━━━━━ Given data
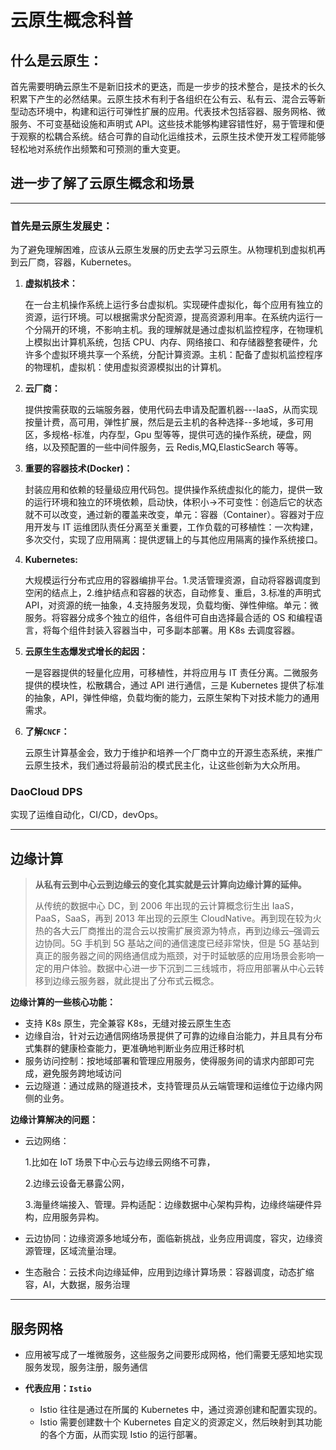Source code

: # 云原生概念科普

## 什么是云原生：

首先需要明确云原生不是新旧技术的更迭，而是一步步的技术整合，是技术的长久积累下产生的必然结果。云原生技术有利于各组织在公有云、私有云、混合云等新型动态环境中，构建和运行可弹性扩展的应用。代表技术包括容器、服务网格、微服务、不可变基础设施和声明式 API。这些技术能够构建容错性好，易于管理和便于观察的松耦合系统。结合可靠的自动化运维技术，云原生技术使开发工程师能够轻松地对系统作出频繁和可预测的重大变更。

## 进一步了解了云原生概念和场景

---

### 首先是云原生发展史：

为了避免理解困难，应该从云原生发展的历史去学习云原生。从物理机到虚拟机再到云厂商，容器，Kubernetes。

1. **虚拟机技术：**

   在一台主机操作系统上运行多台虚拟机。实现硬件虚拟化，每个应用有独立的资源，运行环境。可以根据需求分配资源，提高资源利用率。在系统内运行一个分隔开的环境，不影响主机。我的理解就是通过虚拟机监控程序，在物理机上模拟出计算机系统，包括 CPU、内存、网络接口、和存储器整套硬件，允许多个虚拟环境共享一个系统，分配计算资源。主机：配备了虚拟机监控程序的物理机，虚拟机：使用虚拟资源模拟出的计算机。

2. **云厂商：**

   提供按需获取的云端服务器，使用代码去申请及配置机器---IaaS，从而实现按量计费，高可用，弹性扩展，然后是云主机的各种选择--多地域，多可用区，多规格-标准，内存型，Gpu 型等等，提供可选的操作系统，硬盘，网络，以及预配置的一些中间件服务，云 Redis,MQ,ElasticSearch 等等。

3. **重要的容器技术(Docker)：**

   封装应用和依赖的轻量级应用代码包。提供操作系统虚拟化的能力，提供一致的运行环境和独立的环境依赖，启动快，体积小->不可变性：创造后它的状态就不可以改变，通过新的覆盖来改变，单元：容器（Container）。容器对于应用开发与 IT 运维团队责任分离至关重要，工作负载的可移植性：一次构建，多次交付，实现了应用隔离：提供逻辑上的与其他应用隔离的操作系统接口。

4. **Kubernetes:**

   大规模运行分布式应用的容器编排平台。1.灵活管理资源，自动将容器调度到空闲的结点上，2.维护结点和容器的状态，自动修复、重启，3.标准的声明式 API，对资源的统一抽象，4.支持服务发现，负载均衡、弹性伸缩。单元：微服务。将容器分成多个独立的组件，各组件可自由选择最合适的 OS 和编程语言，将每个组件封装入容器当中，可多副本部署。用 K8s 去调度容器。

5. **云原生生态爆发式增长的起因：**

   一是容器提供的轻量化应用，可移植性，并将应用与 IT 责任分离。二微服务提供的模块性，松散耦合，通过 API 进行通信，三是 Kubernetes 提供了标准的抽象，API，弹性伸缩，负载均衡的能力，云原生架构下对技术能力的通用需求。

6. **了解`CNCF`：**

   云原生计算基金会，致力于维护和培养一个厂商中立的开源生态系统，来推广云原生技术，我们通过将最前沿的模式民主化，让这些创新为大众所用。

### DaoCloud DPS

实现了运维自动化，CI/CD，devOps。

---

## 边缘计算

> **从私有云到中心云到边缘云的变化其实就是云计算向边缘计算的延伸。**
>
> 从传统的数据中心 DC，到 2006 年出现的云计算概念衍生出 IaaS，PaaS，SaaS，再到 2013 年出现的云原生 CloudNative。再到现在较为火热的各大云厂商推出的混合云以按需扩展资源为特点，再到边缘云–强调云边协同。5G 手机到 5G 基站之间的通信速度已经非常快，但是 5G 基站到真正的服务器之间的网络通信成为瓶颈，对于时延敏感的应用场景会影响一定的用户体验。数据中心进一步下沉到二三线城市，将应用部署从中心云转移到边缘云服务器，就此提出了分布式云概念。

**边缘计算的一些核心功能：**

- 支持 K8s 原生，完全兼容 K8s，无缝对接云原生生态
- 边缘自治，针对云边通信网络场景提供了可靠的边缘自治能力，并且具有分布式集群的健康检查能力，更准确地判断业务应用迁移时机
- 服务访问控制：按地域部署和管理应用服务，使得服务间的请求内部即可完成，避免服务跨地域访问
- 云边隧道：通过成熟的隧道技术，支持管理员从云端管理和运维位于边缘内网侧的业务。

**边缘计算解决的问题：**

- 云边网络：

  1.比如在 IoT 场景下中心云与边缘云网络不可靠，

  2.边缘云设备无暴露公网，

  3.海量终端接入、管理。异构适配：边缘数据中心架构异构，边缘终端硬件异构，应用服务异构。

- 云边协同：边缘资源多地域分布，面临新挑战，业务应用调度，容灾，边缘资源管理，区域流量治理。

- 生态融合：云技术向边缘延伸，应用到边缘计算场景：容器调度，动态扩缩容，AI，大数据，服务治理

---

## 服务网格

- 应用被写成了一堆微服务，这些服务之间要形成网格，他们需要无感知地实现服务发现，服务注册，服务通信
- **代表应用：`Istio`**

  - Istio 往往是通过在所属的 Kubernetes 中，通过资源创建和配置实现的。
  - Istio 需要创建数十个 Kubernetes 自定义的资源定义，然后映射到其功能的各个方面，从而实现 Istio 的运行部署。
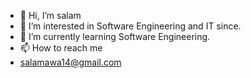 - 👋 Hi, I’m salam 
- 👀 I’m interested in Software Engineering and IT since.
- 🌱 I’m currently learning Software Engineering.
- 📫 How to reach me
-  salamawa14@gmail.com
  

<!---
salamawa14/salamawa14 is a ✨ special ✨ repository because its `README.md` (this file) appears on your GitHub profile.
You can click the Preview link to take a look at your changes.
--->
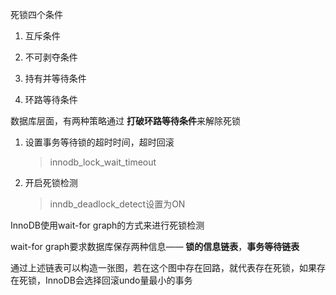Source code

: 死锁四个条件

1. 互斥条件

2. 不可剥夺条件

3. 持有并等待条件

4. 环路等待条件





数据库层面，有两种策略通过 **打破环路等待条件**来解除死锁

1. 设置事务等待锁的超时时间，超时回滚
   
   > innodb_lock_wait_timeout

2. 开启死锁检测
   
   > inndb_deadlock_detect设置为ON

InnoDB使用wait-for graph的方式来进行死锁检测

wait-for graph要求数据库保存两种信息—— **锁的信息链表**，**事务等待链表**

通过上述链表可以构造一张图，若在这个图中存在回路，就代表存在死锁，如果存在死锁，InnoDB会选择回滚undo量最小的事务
━━━━━━━━━━
# Task instructions
Go through the listing above and copy each line where the string "your" appears.

# Reply to the exercise
salamawa14/salamawa14 is a ✨ special ✨ repository because its `README.md` (this file) appears on your GitHub profile.
You can click the Preview link to take a look at your changes.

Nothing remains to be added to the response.